I learned in a recent virtual tour that worth a visit are the Franklin Antique Mall at 251 2nd Ave. and the The Factory at Franklin. Located in the former stove factory mentioned above this is a large venue featuring fairs, festivals, concerts, theatre and film screens. The newly opened Mockingbird Theater serves beer, wine, spirits, and food and features special events and productions, with an emphasis on live music. There are shops and galleries with unique home decor, to artisan goods and art classes. You can also find restaurants as well as coffee and ice cream shops. It also is the headquarters of the guide book publisher Lonely Planet. I look forward to exploring it on my next trip.
For other things to do, there are the:
Franklin Rodeo: You might enjoy the popular Franklin Rodeo, held annually for three nights in May.
Franklin Theatre: From 1937, this popular venue features concerts by such entertainers like Pure Prairie League, Lee Greenwood and Gary Puckett & The Union Gap.
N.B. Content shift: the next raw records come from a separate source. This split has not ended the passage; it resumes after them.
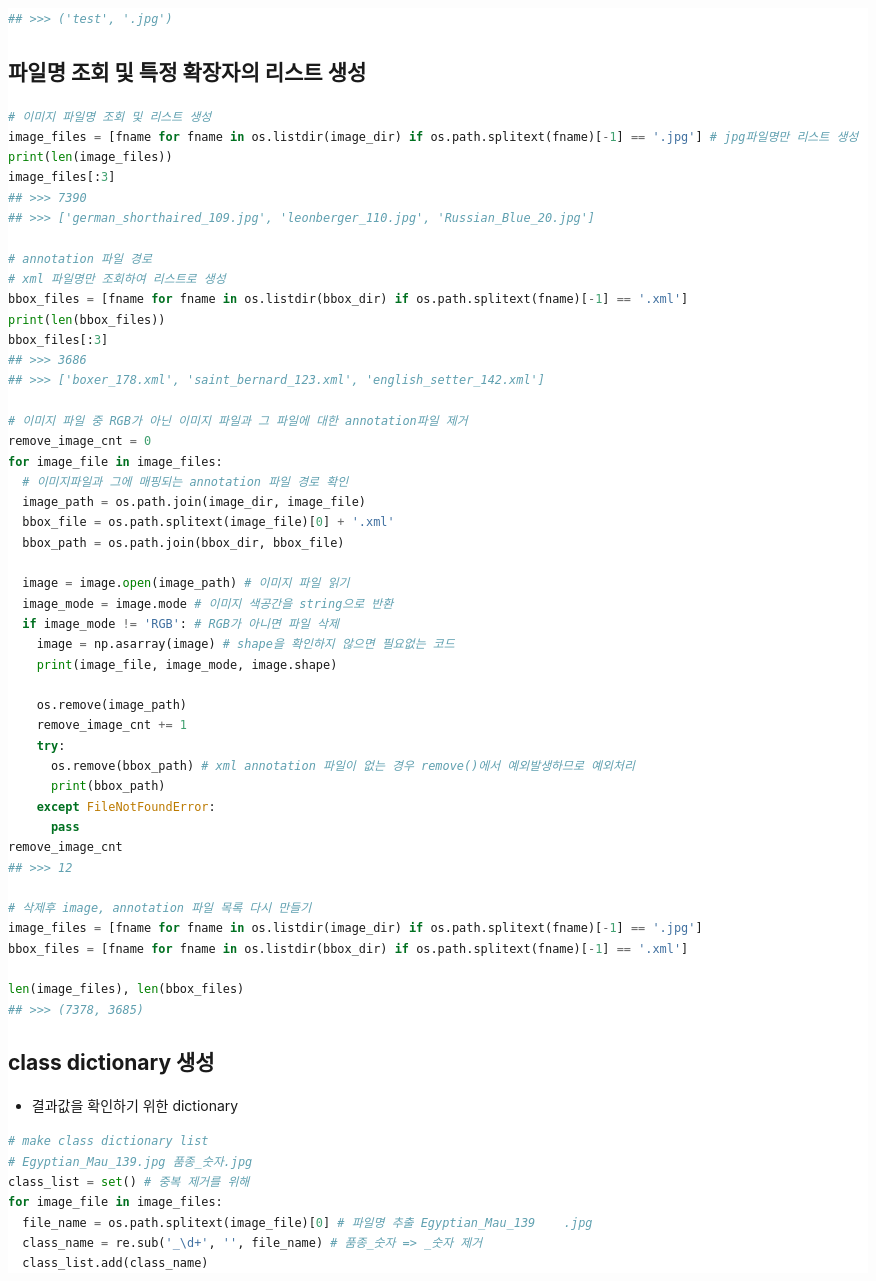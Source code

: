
 ```python
## >>> ('test', '.jpg')
```
## 파일명 조회 및 특정 확장자의 리스트 생성
```python
# 이미지 파일명 조회 및 리스트 생성
image_files = [fname for fname in os.listdir(image_dir) if os.path.splitext(fname)[-1] == '.jpg'] # jpg파일명만 리스트 생성
print(len(image_files))
image_files[:3]
## >>> 7390
## >>> ['german_shorthaired_109.jpg', 'leonberger_110.jpg', 'Russian_Blue_20.jpg']

# annotation 파일 경로
# xml 파일명만 조회하여 리스트로 생성
bbox_files = [fname for fname in os.listdir(bbox_dir) if os.path.splitext(fname)[-1] == '.xml']
print(len(bbox_files))
bbox_files[:3]
## >>> 3686
## >>> ['boxer_178.xml', 'saint_bernard_123.xml', 'english_setter_142.xml']

# 이미지 파일 중 RGB가 아닌 이미지 파일과 그 파일에 대한 annotation파일 제거
remove_image_cnt = 0
for image_file in image_files:
  # 이미지파일과 그에 매핑되는 annotation 파일 경로 확인
  image_path = os.path.join(image_dir, image_file)
  bbox_file = os.path.splitext(image_file)[0] + '.xml'
  bbox_path = os.path.join(bbox_dir, bbox_file)
  
  image = image.open(image_path) # 이미지 파일 읽기
  image_mode = image.mode # 이미지 색공간을 string으로 반환
  if image_mode != 'RGB': # RGB가 아니면 파일 삭제
    image = np.asarray(image) # shape을 확인하지 않으면 필요없는 코드
    print(image_file, image_mode, image.shape)
    
    os.remove(image_path)
    remove_image_cnt += 1
    try:
      os.remove(bbox_path) # xml annotation 파일이 없는 경우 remove()에서 예외발생하므로 예외처리
      print(bbox_path)
    except FileNotFoundError:
      pass
remove_image_cnt
## >>> 12

# 삭제후 image, annotation 파일 목록 다시 만들기
image_files = [fname for fname in os.listdir(image_dir) if os.path.splitext(fname)[-1] == '.jpg']
bbox_files = [fname for fname in os.listdir(bbox_dir) if os.path.splitext(fname)[-1] == '.xml']

len(image_files), len(bbox_files)
## >>> (7378, 3685)
```
## class dictionary 생성
- 결과값을 확인하기 위한 dictionary
```python
# make class dictionary list
# Egyptian_Mau_139.jpg 품종_숫자.jpg
class_list = set() # 중복 제거를 위해
for image_file in image_files:
  file_name = os.path.splitext(image_file)[0] # 파일명 추출 Egyptian_Mau_139    .jpg
  class_name = re.sub('_\d+', '', file_name) # 품종_숫자 => _숫자 제거
  class_list.add(class_name)
```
They also feature movies, dance and live theater productions. 419 Main St.
Also for music is The Ledgendary Kimbro’s Pickin’ Parlor. This is a music venue in The District, at 214 S. Margin St., that is located in a former hardware store and Vistorian cottage. Opened in 2005, some of the talent that has graced its stage include Leon Russell, Vince Gill, John Prine, Wynonna Judd, Lilly Hiatt, Cowboy Jack Clement and Emmylou Harris.
Very popular at the end of September each year is the Pilgrimage Music & Fultural Festival featuring many bands, food trucks and other vendors, a beer hall and local makers and artisans.
I also learned that opening in 2021 is the First Bank Amphitheater, a music venue, located south of town in the rocks of a former limestone quarry.
To stay in downtown, The Harpeth Hotel, Franklin’s first luxury hotel, opened in December 2019. It has 119 beautifully decorated rooms, the 1799 Kitchen & Cocktails for the hotel restaurant plus a coffee bar, McGavock’s Coffee Bar & Provisions. 130 2nd Ave. N.
Opening in 2022 is the luxury Southall on a 325-acre farm that will feature an inn, spa and dining options. 1994 Carters Creek Pike.
The Battle of Franklin was one of the last great battles of the American Civil War. You can visit two historic sites Carnton and Carter House near downtown Franklin.